Wounded Warrior Project under fire for failing to distribute donations to vets

Wounded Warrior Project under fire for failing to distribute donations to vets

The Wounded Warrior Project, the largest and fastest-growing veterans’ charity in the US, has been accused of spending millions on lavish conferences and overhead, with only 60 percent of the donations it receives going to veterans.

WWP, known for its emotional television ads, received over $372 million in 2015, according to a CNN investigation that revealed the inner workings of the charity and featured interviews from more than 40 past employees.

Its spending on conferences, conventions, and meetings has increased by almost $24 million in the last five years.

A veterans’ charity spending 60 percent of donations on veterans is low, especially when compared to other charities. Disabled American Veterans Charitable Serviceable Trust and Fisher House spend 96 and 91 percent on veterans, respectively, according to Charity Navigator.

According to the New York Times, WWP has also spent hundreds of thousands of dollars on public relations and lobbying "to deflect criticism of its spending and to fight legislative efforts to restrict how much nonprofits spend on overhead."

The charity gave $150,000 to the Charity Defense Council in 2013, which defends executive salaries in charities, and WWP lobbied against proposals to increase nonprofit transparency in 2014.
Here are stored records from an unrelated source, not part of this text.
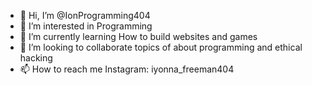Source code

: - 👋 Hi, I’m @IonProgramming404
- 👀 I’m interested in Programming
- 🌱 I’m currently learning How to build websites and games
- 💞️ I’m looking to collaborate topics of about programming and ethical hacking 
- 📫 How to reach me Instagram: iyonna_freeman404

<!---
IonProgramming404/IonProgramming404 is a ✨ special ✨ repository because its `README.md` (this file) appears on your GitHub profile.
You can click the Preview link to take a look at your changes.
--->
The charity is also a client of Edelman PR, a public relations firm that lobbies on behalf of the Saudis, Starbucks, and Philip Morris.

Veteran Erick Millette quit after witnessing lavish spending on parties and realizing his talks were being used for enriching the charity rather than helping other veterans.

"They’re using our injuries, our darkestdays, our hardships, to make money," he said.

Millette and other employees describe "extremely extravagant" $3 million conferences, business-class air travel, and $500-a-night hotel rooms.

The charity held a conference for 500 employees at a five-star hotel in Colorado Springs in 2014, where CEO Steven Nardizzi made a grand entrance by rappelling down the side of a 10-story building. Nardizzi has also made entrances on a horse and via Segway at previous events.

Some say the charity began to change following Nardizzi’s appointment as CEO in 2009 – the same time founder John Melina quit.

With a salary of close to half a million dollars in 2014, Nardizzi describes his accomplishments in leading the charity on his Linkedin page as follows: "Led significant growth as Wounded Warrior Project’s CEO, increasing program budgets from $12M to $283M over 6 years while increasing organizational reach to over 75K warriors across the globe," he wrote.

"Navigated organization through recession of 2008 by driving aggressive growth strategy that resulted in revenue acceleration from $21M to $375M through 2015 and consistent ranking in Top 400 charities," Nardizzi continued.

Although the CEO refused to grant interviews following the CBS report, he told the New York Times: "I look at companies like Starbucks – that’s the model. You’re looking at companies that are getting it right, treating their employees right, delivering great services and great products, then are growing the brand to support all of that."